春になったと言うのに、京の朝は未だ肌寒く、思わずぶるりと体を震わせる。
「…今日も、一日が始まる。」
そして、何故か隣で寝ている男…山崎烝を起こしにかかる。
「起きて下さい。もう朝です!」
ぐらぐらと布団の上から体を揺らすが一向に起きる気配はない。
「んん……」
寝ぼけながら、彰を布団の中へと引きずり込む。
「はぁ…」
しかし、当の彰はそんなことには慣れてしまったのか特に驚く様な素振りは見せず、一つ溜息を溢した。
「起きてますよね?」
「ばれてもうたか。」
彰が呆れた様に言うと、寝ていた筈の山崎は目をぱちっと開いた。
「ばれたも何も…山崎さんが私より遅く起きるなんて有り得ないじゃないですか。」
彰は腕を振り払おうとするが、山崎がよほどがっちりと押さえているのか一向に取れない。
「ってゆーか、彰。」
急に真剣みを帯びた山崎の声に彰の体がびくりと揺れる。
「…なんですか?」
「そない簡単に布団の中に引っ張られてもうたら、あかんで?」
山崎が“襲われてまうで?”と耳元で低く囁く。それに彰は、今度は先ほどとは違う意味で体をびくりと震わせた。
だが、それは決して甘美なものではない。
単に癪に障ったのである。
「…冗談はやめて下さい。男色ですか?」
「クスクス…ちゃうけど?」
ふんっと鼻で笑い、若干の苛立ちを見せつつそう言う彰に対し、山崎は楽しそうに笑っている。

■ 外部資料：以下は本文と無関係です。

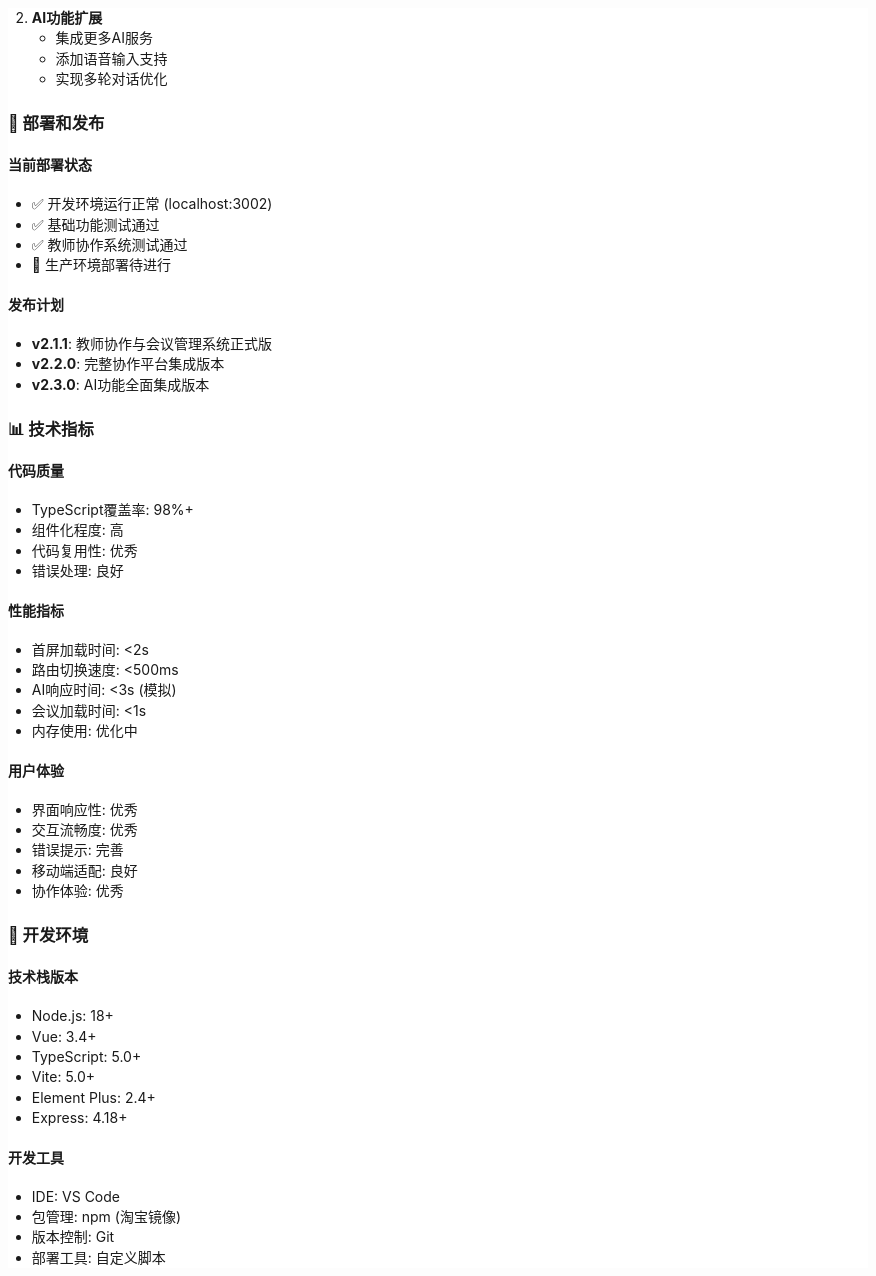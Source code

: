 2. **AI功能扩展**
   - 集成更多AI服务
   - 添加语音输入支持
   - 实现多轮对话优化

### 🚀 部署和发布

#### 当前部署状态
- ✅ 开发环境运行正常 (localhost:3002)
- ✅ 基础功能测试通过
- ✅ 教师协作系统测试通过
- 🔄 生产环境部署待进行

#### 发布计划
- **v2.1.1**: 教师协作与会议管理系统正式版
- **v2.2.0**: 完整协作平台集成版本
- **v2.3.0**: AI功能全面集成版本

### 📊 技术指标

#### 代码质量
- TypeScript覆盖率: 98%+
- 组件化程度: 高
- 代码复用性: 优秀
- 错误处理: 良好

#### 性能指标
- 首屏加载时间: <2s
- 路由切换速度: <500ms
- AI响应时间: <3s (模拟)
- 会议加载时间: <1s
- 内存使用: 优化中

#### 用户体验
- 界面响应性: 优秀
- 交互流畅度: 优秀
- 错误提示: 完善
- 移动端适配: 良好
- 协作体验: 优秀

### 🔧 开发环境

#### 技术栈版本
- Node.js: 18+
- Vue: 3.4+
- TypeScript: 5.0+
- Vite: 5.0+
- Element Plus: 2.4+
- Express: 4.18+

#### 开发工具
- IDE: VS Code
- 包管理: npm (淘宝镜像)
- 版本控制: Git
- 部署工具: 自定义脚本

「なら離して下さい。知らない人が見たら、男色だって疑われちゃいますよ。」
「かわええなぁ、心配してくれとるんか?」
ニコニコと笑いながらそう問う山崎の問いには答えず、何度目かも分からない溜め息を吐く彰。
こう言う時の山崎には、何を言っても無駄だ、と言う事を熟知している彰は、呆れて何も言えなかった。
「わいは男色ちゃうで?」
そう言いながら山崎は彰をようやく解放した。
「せやけど、此処には男色も大勢おる。 彰は顔が顔や。用心した方がええよ?」
いそいそと布団から抜け出す彰を、笑いながら見つめ、そう言う山崎だが、目付きは真剣そのものだった。
だが、山崎も分かっていた。
彰にこの手の話をしても、自覚がないのだから意味がないという事を。